▸ **Input**
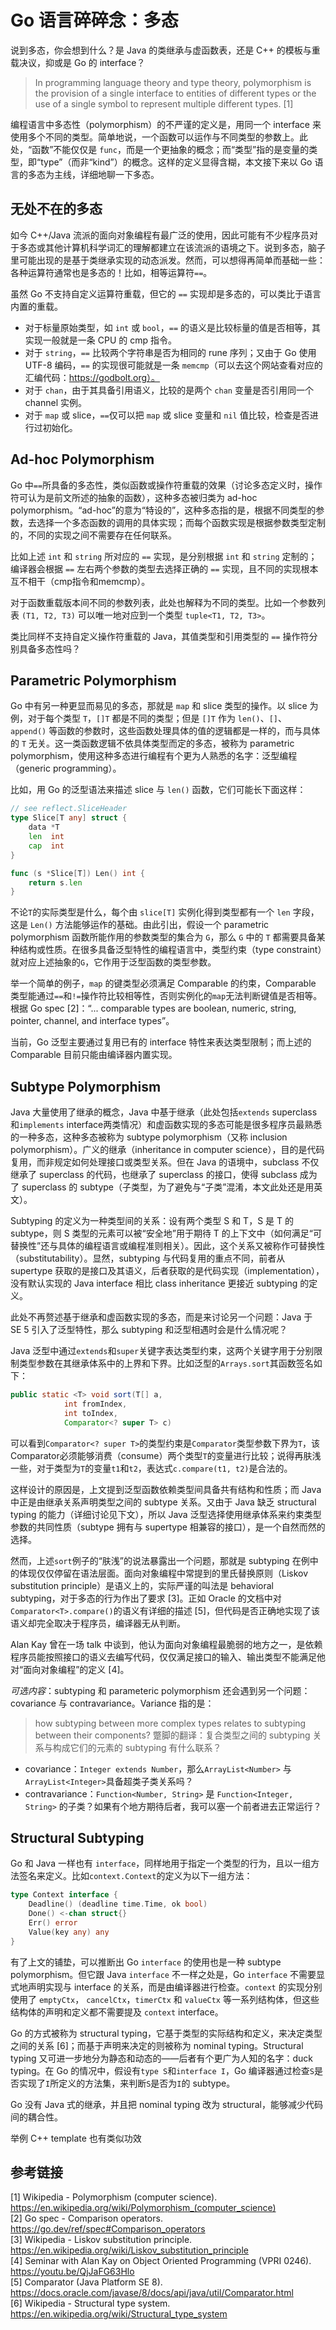 # Go 语言碎碎念：多态

说到多态，你会想到什么？是 Java 的类继承与虚函数表，还是 C++ 的模板与重载决议，抑或是 Go 的 interface？

> In programming language theory and type theory, polymorphism is the provision of a single interface to entities of different types or the use of a single symbol to represent multiple different types. [1]

编程语言中多态性（polymorphism）的不严谨的定义是，用同一个 interface 来使用多个不同的类型。简单地说，一个函数可以运作与不同类型的参数上。此处，“函数”不能仅仅是 `func`，而是一个更抽象的概念；而“类型”指的是变量的类型，即“type”（而非“kind”）的概念。这样的定义显得含糊，本文接下来以 Go 语言的多态为主线，详细地聊一下多态。

## 无处不在的多态
如今 C++/Java 流派的面向对象编程有最广泛的使用，因此可能有不少程序员对于多态或其他计算机科学词汇的理解都建立在该流派的语境之下。说到多态，脑子里可能出现的是基于类继承实现的动态派发。然而，可以想得再简单而基础一些：各种运算符通常也是多态的！比如，相等运算符`==`。

虽然 Go 不支持自定义运算符重载，但它的 `==` 实现却是多态的，可以类比于语言内置的重载。  
- 对于标量原始类型，如 `int` 或 `bool`，`==` 的语义是比较标量的值是否相等，其实现一般就是一条 CPU 的 cmp 指令。  
- 对于 `string`，`==` 比较两个字符串是否为相同的 rune 序列；又由于 Go 使用 UTF-8 编码，`==` 的实现很可能就是一条 `memcmp`（可以去这个网站查看对应的汇编代码：https://godbolt.org）。  
- 对于 `chan`，由于其具备引用语义，比较的是两个 `chan` 变量是否引用同一个 channel 实例。  
- 对于 `map` 或 slice，`==`仅可以把 `map` 或 slice 变量和 `nil` 值比较，检查是否进行过初始化。  


## Ad-hoc Polymorphism
Go 中`==`所具备的多态性，类似函数或操作符重载的效果（讨论多态定义时，操作符可认为是前文所述的抽象的函数），这种多态被归类为 ad-hoc polymorphism。“ad-hoc”的意为“特设的”，这种多态指的是，根据不同类型的参数，去选择一个多态函数的调用的具体实现；而每个函数实现是根据参数类型定制的，不同的实现之间不需要存在任何联系。

比如上述 `int` 和 `string` 所对应的 `==` 实现，是分别根据 `int` 和 `string` 定制的；编译器会根据 `==` 左右两个参数的类型去选择正确的 `==` 实现，且不同的实现根本互不相干（cmp指令和memcmp）。

对于函数重载版本间不同的参数列表，此处也解释为不同的类型。比如一个参数列表 `(T1, T2, T3)` 可以唯一地对应到一个类型 `tuple<T1, T2, T3>`。

类比同样不支持自定义操作符重载的 Java，其值类型和引用类型的 `==` 操作符分别具备多态性吗？

## Parametric Polymorphism
Go 中有另一种更显而易见的多态，那就是 `map` 和 slice 类型的操作。以 slice 为例，对于每个类型 `T`，`[]T` 都是不同的类型；但是 `[]T` 作为 `len()`、`[]`、`append()` 等函数的参数时，这些函数处理具体的值的逻辑都是一样的，而与具体的 `T` 无关。这一类函数逻辑不依具体类型而定的多态，被称为 parametric polymorphism，使用这种多态进行编程有个更为人熟悉的名字：泛型编程（generic programming）。

比如，用 Go 的泛型语法来描述 slice 与 `len()` 函数，它们可能长下面这样：
```go
// see reflect.SliceHeader
type Slice[T any] struct {
    data *T
	len  int
	cap  int
}

func (s *Slice[T]) Len() int {
    return s.len
}
```

不论`T`的实际类型是什么，每个由 `slice[T]` 实例化得到类型都有一个 `len` 字段，这是 `Len()` 方法能够运作的基础。由此引出，假设一个 parametric polymorphism 函数所能作用的参数类型的集合为 `G`，那么 `G` 中的 `T` 都需要具备某种结构或性质。在很多具备泛型特性的编程语言中，类型约束（type constraint）就对应上述抽象的`G`，它作用于泛型函数的类型参数。

举一个简单的例子，`map` 的键类型必须满足 Comparable 的约束，Comparable 类型能通过`==`和`!=`操作符比较相等性，否则实例化的`map`无法判断键值是否相等。根据 Go spec [2]：“... comparable types are boolean, numeric, string, pointer, channel, and interface types”。

当前，Go 泛型主要通过复用已有的 interface 特性来表达类型限制；而上述的 Comparable 目前只能由编译器内置实现。

## Subtype Polymorphism
Java 大量使用了继承的概念，Java 中基于继承（此处包括`extends` superclass 和`implements` interface两类情况）和虚函数实现的多态可能是很多程序员最熟悉的一种多态，这种多态被称为 subtype polymorphism（又称 inclusion polymorphism）。广义的继承（inheritance in computer science），目的是代码复用，而非规定如何处理接口或类型关系。但在 Java 的语境中，subclass 不仅继承了 superclass 的代码，也继承了 superclass 的接口，使得 subclass 成为了 superclass 的 subtype（子类型，为了避免与“子类”混淆，本文此处还是用英文）。

Subtyping 的定义为一种类型间的关系：设有两个类型 S 和 T，S 是 T 的 subtype，则 S 类型的元素可以被“安全地”用于期待 T 的上下文中（如何满足“可替换性”还与具体的编程语言或编程准则相关）。因此，这个关系又被称作可替换性（substitutability）。显然，subtyping 与代码复用的重点不同，前者从 supertype 获取的是接口及其语义，后者获取的是代码实现（implementation），没有默认实现的 Java interface 相比 class inheritance 更接近 subtyping 的定义。

此处不再赘述基于继承和虚函数实现的多态，而是来讨论另一个问题：Java 于 SE 5 引入了泛型特性，那么 subtyping 和泛型相遇时会是什么情况呢？

Java 泛型中通过`extends`和`super`关键字表达类型约束，这两个关键字用于分别限制类型参数在其继承体系中的上界和下界。比如泛型的`Arrays.sort`其函数签名如下：

```java
public static <T> void sort(T[] a,
            int fromIndex,
            int toIndex,
            Comparator<? super T> c)
```
可以看到`Comparator<? super T>`的类型约束是`Comparator`类型参数下界为`T`，该Comparator必须能够消费（consume）两个类型`T`的变量进行比较；说得再肤浅一些，对于类型为`T`的变量`t1`和`t2`，表达式`c.compare(t1, t2)`是合法的。

这样设计的原因是，上文提到泛型函数依赖类型间具备共有结构和性质；而 Java 中正是由继承关系声明类型之间的 subtype 关系。又由于 Java 缺乏 structural typing 的能力（详细讨论见下文），所以 Java 泛型选择使用继承体系来约束类型参数的共同性质（subtype 拥有与 supertype 相兼容的接口），是一个自然而然的选择。

然而，上述`sort`例子的“肤浅”的说法暴露出一个问题，那就是 subtyping 在例中的体现仅仅停留在语法层面。面向对象编程中常提到的里氏替换原则（Liskov substitution principle）是语义上的，实际严谨的叫法是 behavioral subtyping，对于多态的行为作出了要求 [3]。正如 Oracle 的文档中对`Comparator<T>.compare()`的语义有详细的描述 [5]，但代码是否正确地实现了该语义却完全取决于程序员，编译器无从判断。

Alan Kay 曾在一场 talk 中谈到，他认为面向对象编程最脆弱的地方之一，是依赖程序员能按照接口的语义去编写代码，仅仅满足接口的输入、输出类型不能满足他对“面向对象编程”的定义 [4]。

*可选内容*：subtyping 和 parameteric polymorphism 还会遇到另一个问题：covariance 与 contravariance。Variance 指的是：

> how subtyping between more complex types relates to subtyping between their components? 蹩脚的翻译：复合类型之间的 subtyping 关系与构成它们的元素的 subtyping 有什么联系？

- covariance：`Integer extends Number`，那么`ArrayList<Number>` 与 `ArrayList<Integer>`具备超类子类关系吗？
- contravariance：`Function<Number, String>` 是 `Function<Integer, String>` 的子类？如果有个地方期待后者，我可以塞一个前者进去正常运行？

## Structural Subtyping

Go 和 Java 一样也有 `interface`，同样地用于指定一个类型的行为，且以一组方法签名来定义。比如`context.Context`的定义为以下一组方法：

```go
type Context interface {
	Deadline() (deadline time.Time, ok bool)
	Done() <-chan struct{}
	Err() error
	Value(key any) any
}
```

有了上文的铺垫，可以推断出 Go `interface` 的使用也是一种 subtype polymorphism。但它跟 Java `interface` 不一样之处是，Go `interface` 不需要显式地声明实现与 interface 的关系，而是由编译器进行检查。`context` 的实现分别使用了 `emptyCtx`， `cancelCtx`，`timerCtx` 和 `valueCtx` 等一系列结构体，但这些结构体的声明和定义都不需要提及 `context` interface。

Go 的方式被称为 structural typing，它基于类型的实际结构和定义，来决定类型之间的关系 [6]；而基于声明来决定的则被称为 nominal typing。Structural typing 又可进一步地分为静态和动态的——后者有个更广为人知的名字：duck typing。在 Go 的情况中，假设有`type S`和`interface I`，Go 编译器通过检查`S`是否实现了`I`所定义的方法集，来判断`S`是否为`I`的 subtype。

Go 没有 Java 式的继承，并且把 nominal typing 改为 structural，能够减少代码间的耦合性。

举例 C++ template 也有类似功效

## 参考链接

[1] Wikipedia - Polymorphism (computer science). https://en.wikipedia.org/wiki/Polymorphism_(computer_science) <br/>[2] Go spec - Comparison operators. https://go.dev/ref/spec#Comparison_operators <br/>[3] Wikipedia - Liskov substitution principle. https://en.wikipedia.org/wiki/Liskov_substitution_principle <br/>[4] Seminar with Alan Kay on Object Oriented Programming (VPRI 0246). https://youtu.be/QjJaFG63Hlo<br/>[5] Comparator (Java Platform SE 8). https://docs.oracle.com/javase/8/docs/api/java/util/Comparator.html<br/>[6] Wikipedia - Structural type system. https://en.wikipedia.org/wiki/Structural_type_system<br/>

▸ **Work item**
Without any pictures, output exactly the lines from the start of the material through the line that contains "## Ad-hoc Polymorphism", and only those.

▸ **Answer to the exercise**
 # Go 语言碎碎念：多态

说到多态，你会想到什么？是 Java 的类继承与虚函数表，还是 C++ 的模板与重载决议，抑或是 Go 的 interface？

> In programming language theory and type theory, polymorphism is the provision of a single interface to entities of different types or the use of a single symbol to represent multiple different types. [1]

编程语言中多态性（polymorphism）的不严谨的定义是，用同一个 interface 来使用多个不同的类型。简单地说，一个函数可以运作与不同类型的参数上。此处，“函数”不能仅仅是 `func`，而是一个更抽象的概念；而“类型”指的是变量的类型，即“type”（而非“kind”）的概念。这样的定义显得含糊，本文接下来以 Go 语言的多态为主线，详细地聊一下多态。

## 无处不在的多态
如今 C++/Java 流派的面向对象编程有最广泛的使用，因此可能有不少程序员对于多态或其他计算机科学词汇的理解都建立在该流派的语境之下。说到多态，脑子里可能出现的是基于类继承实现的动态派发。然而，可以想得再简单而基础一些：各种运算符通常也是多态的！比如，相等运算符`==`。

虽然 Go 不支持自定义运算符重载，但它的 `==` 实现却是多态的，可以类比于语言内置的重载。  
- 对于标量原始类型，如 `int` 或 `bool`，`==` 的语义是比较标量的值是否相等，其实现一般就是一条 CPU 的 cmp 指令。  
- 对于 `string`，`==` 比较两个字符串是否为相同的 rune 序列；又由于 Go 使用 UTF-8 编码，`==` 的实现很可能就是一条 `memcmp`（可以去这个网站查看对应的汇编代码：https://godbolt.org）。  
- 对于 `chan`，由于其具备引用语义，比较的是两个 `chan` 变量是否引用同一个 channel 实例。  
- 对于 `map` 或 slice，`==`仅可以把 `map` 或 slice 变量和 `nil` 值比较，检查是否进行过初始化。  


## Ad-hoc Polymorphism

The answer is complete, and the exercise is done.